* **INFORMATION SUPPLIED**:
Content starts
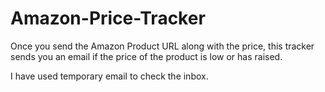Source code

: # Amazon-Price-Tracker

Once you send the Amazon Product URL along with the price, this tracker sends you an email if the price of the product is low or has raised.

I have used temporary email to check the inbox.
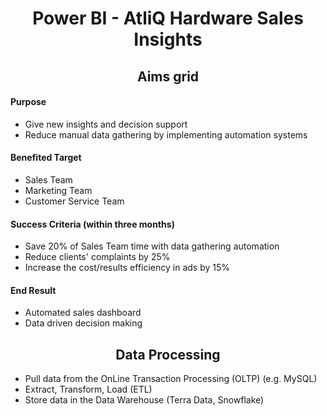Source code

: <h1 align='center'>Power BI - AtliQ Hardware Sales Insights</h1>

<h2 align='center'>Aims grid</h2>

#### Purpose
- Give new insights and decision support
- Reduce manual data gathering by implementing automation systems

#### Benefited Target
- Sales Team
- Marketing Team
- Customer Service Team

#### Success Criteria (within three months)
- Save 20% of Sales Team time with data gathering automation
- Reduce clients' complaints by 25%
- Increase the cost/results efficiency in ads by 15%

#### End Result
- Automated sales dashboard
- Data driven decision making


<h2 align='center'>Data Processing</h2>

- Pull data from the OnLine Transaction Processing (OLTP) (e.g. MySQL)
- Extract, Transform, Load (ETL)
- Store data in the Data Warehouse (Terra Data, Snowflake)
















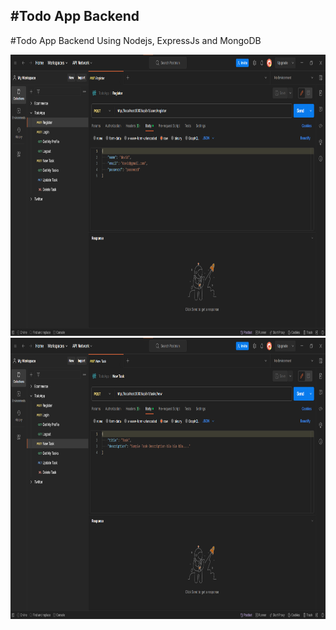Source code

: #Todo App Backend
-----------------------------------------
#Todo App Backend Using Nodejs, ExpressJs and MongoDB
<div align="center">
  <img src="./Image/Register.png" height="450" width="800"><br>
  <img src="./Image/Task .png" height="450" width="800">
</div>
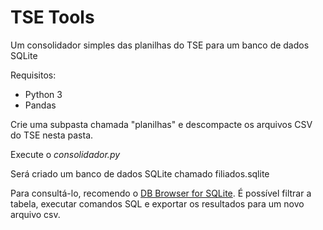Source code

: # TSE Tools
Um consolidador simples das planilhas do TSE para um banco de dados SQLite

Requisitos:
* Python 3
* Pandas

Crie uma subpasta chamada "planilhas" e descompacte os arquivos CSV do TSE nesta pasta.

Execute o *consolidador.py*

Será criado um banco de dados SQLite chamado filiados.sqlite

Para consultá-lo, recomendo o [DB Browser for SQLite](https://sqlitebrowser.org/). É possível filtrar a tabela, executar comandos SQL e exportar os resultados para um novo arquivo csv.
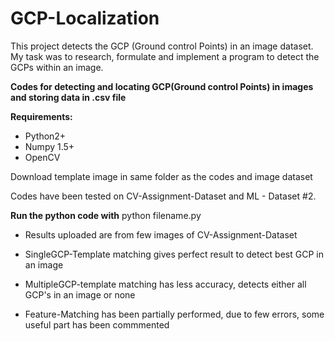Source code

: # GCP-Localization
This project detects the GCP (Ground control Points) in an image dataset. My task was to research, formulate and implement a program to detect the GCPs within an image.

**Codes for detecting and locating GCP(Ground control Points) in images and storing data in .csv file**

**Requirements:**
* Python2+
* Numpy 1.5+
* OpenCV 


Download template image in same folder as the codes and image dataset

Codes have been tested on CV-Assignment-Dataset and ML - Dataset #2.

**Run the python code with**
python filename.py

* Results uploaded are from few images of CV-Assignment-Dataset

* SingleGCP-Template matching gives perfect result to detect best GCP in an image

* MultipleGCP-template matching has less accuracy, detects either all GCP's in an image or none
 
* Feature-Matching has been partially performed, due to few errors, some useful part has been commmented

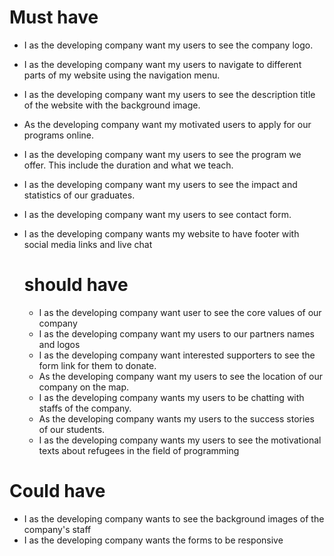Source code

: # Must have

- I as the developing company want my users to see the company logo.
- I as the developing company want my users to navigate to different parts of my
  website using the navigation menu.

- I as the developing company want my users to see the description title of the
  website with the background image.

- As the developing company want my motivated users to apply for our programs
  online.
- I as the developing company want my users to see the program we offer. This
  include the duration and what we teach.
- I as the developing company want my users to see the impact and statistics of
  our graduates.
- I as the developing company want my users to see contact form.
- I as the developing company wants my website to have footer with social media
  links and live chat

  # should have

  - I as the developing company want user to see the core values of our company
  - I as the developing company want my users to our partners names and logos
  - I as the developing company want interested supporters to see the form link
    for them to donate.
  - As the developing company want my users to see the location of our company
    on the map.
  - I as the developing company wants my users to be chatting with staffs of the
    company.
  - As the developing company wants my users to the success stories of our
    students.
  - I as the developing company wants my users to see the motivational texts
    about refugees in the field of programming

# Could have

- I as the developing company wants to see the background images of the
  company's staff
- I as the developing company wants the forms to be responsive

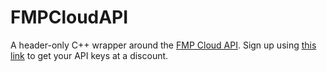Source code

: # FMPCloudAPI
A header-only C++ wrapper around the [FMP Cloud API](https://site.financialmodelingprep.com/developer/docs). Sign up using [this link](https://intelligence.financialmodelingprep.com/pricing-plans?couponCode=anthony&utm_source=blog&utm_medium=medium&utm_campaign=anthony) to get your API keys at a discount.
Content ends
* **ACTION ITEM**: Leave the pictures out and copy the rest of the data exactly.

* **YOUR RESPONSE**:
Source code

: # Amazon-Price-Tracker

Once you send the Amazon Product URL along with the price, this tracker sends you an email if the price of the product is low or has raised.

I have used temporary email to check the inbox.
Source code

: <h1 align='center'>Power BI - AtliQ Hardware Sales Insights</h1>

<h2 align='center'>Aims grid</h2>

#### Purpose
- Give new insights and decision support
- Reduce manual data gathering by implementing automation systems

#### Benefited Target
- Sales Team
- Marketing Team
- Customer Service Team

#### Success Criteria (within three months)
- Save 20% of Sales Team time with data gathering automation
- Reduce clients' complaints by 25%
- Increase the cost/results efficiency in ads by 15%

#### End Result
- Automated sales dashboard
- Data driven decision making


<h2 align='center'>Data Processing</h2>

- Pull data from the OnLine Transaction Processing (OLTP) (e.g. MySQL)
- Extract, Transform, Load (ETL)
- Store data in the Data Warehouse (Terra Data, Snowflake)
















Source code

: #Todo App Backend
-----------------------------------------
#Todo App Backend Using Nodejs, ExpressJs and MongoDB
<div align="center">
  <img src="./Image/Register.png" height="450" width="800"><br>
  <img src="./Image/Task .png" height="450" width="800">
</div>
Source code

: # TSE Tools
Um consolidador simples das planilhas do TSE para um banco de dados SQLite

Requisitos:
* Python 3
* Pandas

Crie uma subpasta chamada "planilhas" e descompacte os arquivos CSV do TSE nesta pasta.

Execute o *consolidador.py*

Será criado um banco de dados SQLite chamado filiados.sqlite

Para consultá-lo, recomendo o [DB Browser for SQLite](https://sqlitebrowser.org/). É possível filtrar a tabela, executar comandos SQL e exportar os resultados para um novo arquivo csv.
Source code

: # GCP-Localization
This project detects the GCP (Ground control Points) in an image dataset. My task was to research, formulate and implement a program to detect the GCPs within an image.

**Codes for detecting and locating GCP(Ground control Points) in images and storing data in .csv file**

**Requirements:**
* Python2+
* Numpy 1.5+
* OpenCV 


Download template image in same folder as the codes and image dataset

Codes have been tested on CV-Assignment-Dataset and ML - Dataset #2.

**Run the python code with**
python filename.py

* Results uploaded are from few images of CV-Assignment-Dataset

* SingleGCP-Template matching gives perfect result to detect best GCP in an image

* MultipleGCP-template matching has less accuracy, detects either all GCP's in an image or none
 
* Feature-Matching has been partially performed, due to few errors, some useful part has been commmented

Source code

: # Must have

- I as the developing company want my users to see the company logo.
- I as the developing company want my users to navigate to different parts of my
  website using the navigation menu.

- I as the developing company want my users to see the description title of the
  website with the background image.

- As the developing company want my motivated users to apply for our programs
  online.
- I as the developing company want my users to see the program we offer. This
  include the duration and what we teach.
- I as the developing company want my users to see the impact and statistics of
  our graduates.
- I as the developing company want my users to see contact form.
- I as the developing company wants my website to have footer with social media
  links and live chat

  # should have

  - I as the developing company want user to see the core values of our company
  - I as the developing company want my users to our partners names and logos
  - I as the developing company want interested supporters to see the form link
    for them to donate.
  - As the developing company want my users to see the location of our company
    on the map.
  - I as the developing company wants my users to be chatting with staffs of the
    company.
  - As the developing company wants my users to the success stories of our
    students.
  - I as the developing company wants my users to see the motivational texts
    about refugees in the field of programming

# Could have

- I as the developing company wants to see the background images of the
  company's staff
- I as the developing company wants the forms to be responsive

Source code

: # FMPCloudAPI
A header-only C++ wrapper around the [FMP Cloud API](https://site.financialmodelingprep.com/developer/docs). Sign up using [this link](https://intelligence.financialmodelingprep.com/pricing-plans?couponCode=anthony&utm_source=blog&utm_medium=medium&utm_campaign=anthony) to get your API keys at a discount.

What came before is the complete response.